Please restate all of the records word for word, setting the pictures aside.

- [DATA EXCERPTS]:

- - - -

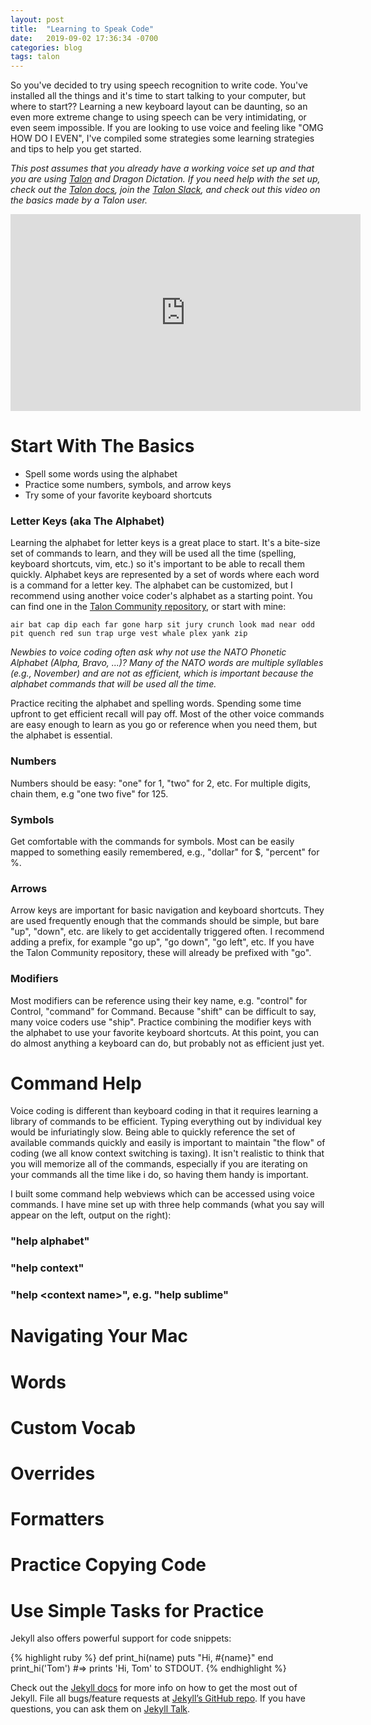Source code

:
 ```yaml
---
layout: post
title:  "Learning to Speak Code"
date:   2019-09-02 17:36:34 -0700
categories: blog
tags: talon
---
```

So you've decided to try using speech recognition to write code. You've installed all the things and it's time to start talking to your computer, but where to start?? Learning a new keyboard layout can be daunting, so an even more extreme change to using speech can be very intimidating, or even seem impossible. If you are looking to use voice and feeling like "OMG HOW DO I EVEN", I've compiled some strategies some learning strategies and tips to help you get started.

_This post assumes that you already have a working voice set up and that you are using [Talon](https://talonvoice.com/) and Dragon Dictation. If you need help with the set up, check out the [Talon docs](https://talonvoice.com/docs/index.html#document-index), join the [Talon Slack](https://join.slack.com/t/talonvoice/shared_invite/enQtMjUzODA5NzQwNjYzLTY1NzZjNzM4NjVhZjZhYWFlNmZkYmU2YzE2ZjQxZjcyMTgwNDk5NDg2YzhmZDRmNmEwYThkODEyYjY4ZGZmODE), and check out this video on the basics made by a Talon user._

<iframe width="560" height="315" src="https://www.youtube.com/embed/oB5TGMEhQp4" frameborder="0" allow="accelerometer; autoplay; encrypted-media; gyroscope; picture-in-picture" allowfullscreen></iframe>


# Start With The Basics

* Spell some words using the alphabet
* Practice some numbers, symbols, and arrow keys
* Try some of your favorite keyboard shortcuts

### Letter Keys (aka The Alphabet)
Learning the alphabet for letter keys is a great place to start. It's a bite-size set of commands to learn, and they will be used all the time (spelling, keyboard shortcuts, vim, etc.) so it's important to be able to recall them quickly. Alphabet keys are represented by a set of words where each word is a command for a letter key. The alphabet can be customized, but I recommend using another voice coder's alphabet as a starting point. You can find one in the [Talon Community repository](https://github.com/dwiel/talon_community), or start with mine:

```
air bat cap dip each far gone harp sit jury crunch look mad near odd pit quench red sun trap urge vest whale plex yank zip
```

_Newbies to voice coding often ask why not use the NATO Phonetic Alphabet (Alpha, Bravo, ...)? Many of the NATO words are multiple syllables (e.g., November) and are not as efficient, which is important because the alphabet commands that will be used all the time._

Practice reciting the alphabet and spelling words. Spending some time upfront to get efficient recall will pay off. Most of the other voice commands are easy enough to learn as you go or reference when you need them, but the alphabet is essential.

### Numbers
Numbers should be easy: "one" for 1, "two" for 2, etc. For multiple digits, chain them, e.g "one two five" for 125.

### Symbols
Get comfortable with the commands for symbols. Most can be easily mapped to something easily remembered, e.g., "dollar" for $, "percent" for %. 

### Arrows
Arrow keys are important for basic navigation and keyboard shortcuts. They are used frequently enough that the commands should be simple, but bare "up", "down", etc. are likely to get accidentally triggered often. I recommend adding a prefix, for example "go up", "go down", "go left", etc. If you have the Talon Community repository, these will already be prefixed with "go".

### Modifiers
Most modifiers can be reference using their key name, e.g. "control" for Control, "command" for Command. Because "shift" can be difficult to say, many voice coders use "ship". Practice combining the modifier keys with the alphabet to use your favorite keyboard shortcuts. At this point, you can do almost anything a keyboard can do, but probably not as efficient just yet.

# Command Help
Voice coding is different than keyboard coding in that it requires learning a library of commands to be efficient. Typing everything out by individual key would be infuriatingly slow. Being able to quickly reference the set of available commands quickly and easily is important to maintain "the flow" of coding (we all know context switching is taxing). It isn't realistic to think that you will memorize all of the commands, especially if you are iterating on your commands all the time like i do, so having them handy is important.

I built some command help webviews which can be accessed using voice commands. I have mine set up with three help commands (what you say will appear on the left, output on the right):

### "help alphabet"
### "help context"
### "help \<context name>", e.g. "help sublime"





# Navigating Your Mac
# Words
# Custom Vocab
# Overrides
# Formatters
# Practice Copying Code
# Use Simple Tasks for Practice












Jekyll also offers powerful support for code snippets:

{% highlight ruby %}
def print_hi(name)
  puts "Hi, #{name}"
end
print_hi('Tom')
#=> prints 'Hi, Tom' to STDOUT.
{% endhighlight %}

Check out the [Jekyll docs][jekyll-docs] for more info on how to get the most out of Jekyll. File all bugs/feature requests at [Jekyll’s GitHub repo][jekyll-gh]. If you have questions, you can ask them on [Jekyll Talk][jekyll-talk].

[jekyll-docs]: https://jekyllrb.com/docs/home
[jekyll-gh]:   https://github.com/jekyll/jekyll
[jekyll-talk]: https://talk.jekyllrb.com/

- - - -

- [ANSWER BOX]:
Source code

:
 ```yaml
---
layout: post
title:  "Learning to Speak Code"
date:   2019-09-02 17:36:34 -0700
categories: blog
tags: talon
---
```

So you've decided to try using speech recognition to write code. You've installed all the things and it's time to start talking to your computer, but where to start?? Learning a new keyboard layout can be daunting, so an even more extreme change to using speech can be very intimidating, or even seem impossible. If you are looking to use voice and feeling like "OMG HOW DO I EVEN", I've compiled some strategies some learning strategies and tips to help you get started.

_This post assumes that you already have a working voice set up and that you are using [Talon](https://talonvoice.com/) and Dragon Dictation. If you need help with the set up, check out the [Talon docs](https://talonvoice.com/docs/index.html#document-index), join the [Talon Slack](https://join.slack.com/t/talonvoice/shared_invite/enQtMjUzODA5NzQwNjYzLTY1NzZjNzM4NjVhZjZhYWFlNmZkYmU2YzE2ZjQxZjcyMTgwNDk5NDg2YzhmZDRmNmEwYThkODEyYjY4ZGZmODE), and check out this video on the basics made by a Talon user._

<iframe width="560" height="315" src="https://www.youtube.com/embed/oB5TGMEhQp4" frameborder="0" allow="accelerometer; autoplay; encrypted-media; gyroscope; picture-in-picture" allowfullscreen></iframe>


# Start With The Basics

* Spell some words using the alphabet
* Practice some numbers, symbols, and arrow keys
* Try some of your favorite keyboard shortcuts

### Letter Keys (aka The Alphabet)
Learning the alphabet for letter keys is a great place to start. It's a bite-size set of commands to learn, and they will be used all the time (spelling, keyboard shortcuts, vim, etc.) so it's important to be able to recall them quickly. Alphabet keys are represented by a set of words where each word is a command for a letter key. The alphabet can be customized, but I recommend using another voice coder's alphabet as a starting point. You can find one in the [Talon Community repository](https://github.com/dwiel/talon_community), or start with mine:

```
air bat cap dip each far gone harp sit jury crunch look mad near odd pit quench red sun trap urge vest whale plex yank zip
```

_Newbies to voice coding often ask why not use the NATO Phonetic Alphabet (Alpha, Bravo, ...)? Many of the NATO words are multiple syllables (e.g., November) and are not as efficient, which is important because the alphabet commands that will be used all the time._

Practice reciting the alphabet and spelling words. Spending some time upfront to get efficient recall will pay off. Most of the other voice commands are easy enough to learn as you go or reference when you need them, but the alphabet is essential.

### Numbers
Numbers should be easy: "one" for 1, "two" for 2, etc. For multiple digits, chain them, e.g "one two five" for 125.

### Symbols
Get comfortable with the commands for symbols. Most can be easily mapped to something easily remembered, e.g., "dollar" for $, "percent" for %. 

### Arrows
Arrow keys are important for basic navigation and keyboard shortcuts. They are used frequently enough that the commands should be simple, but bare "up", "down", etc. are likely to get accidentally triggered often. I recommend adding a prefix, for example "go up", "go down", "go left", etc. If you have the Talon Community repository, these will already be prefixed with "go".

### Modifiers
Most modifiers can be reference using their key name, e.g. "control" for Control, "command" for Command. Because "shift" can be difficult to say, many voice coders use "ship". Practice combining the modifier keys with the alphabet to use your favorite keyboard shortcuts. At this point, you can do almost anything a keyboard can do, but probably not as efficient just yet.

# Command Help
Voice coding is different than keyboard coding in that it requires learning a library of commands to be efficient. Typing everything out by individual key would be infuriatingly slow. Being able to quickly reference the set of available commands quickly and easily is important to maintain "the flow" of coding (we all know context switching is taxing). It isn't realistic to think that you will memorize all of the commands, especially if you are iterating on your commands all the time like i do, so having them handy is important.

I built some command help webviews which can be accessed using voice commands. I have mine set up with three help commands (what you say will appear on the left, output on the right):

### "help alphabet"
### "help context"
### "help \<context name>", e.g. "help sublime"





# Navigating Your Mac
# Words
# Custom Vocab
# Overrides
# Formatters
# Practice Copying Code
# Use Simple Tasks for Practice












Jekyll also offers powerful support for code snippets:

{% highlight ruby %}
def print_hi(name)
  puts "Hi, #{name}"
end
print_hi('Tom')
#=> prints 'Hi, Tom' to STDOUT.
{% endhighlight %}

Check out the [Jekyll docs][jekyll-docs] for more info on how to get the most out of Jekyll. File all bugs/feature requests at [Jekyll’s GitHub repo][jekyll-gh]. If you have questions, you can ask them on [Jekyll Talk][jekyll-talk].

[jekyll-docs]: https://jekyllrb.com/docs/home
[jekyll-gh]:   https://github.com/jekyll/jekyll
[jekyll-talk]: https://talk.jekyllrb.com/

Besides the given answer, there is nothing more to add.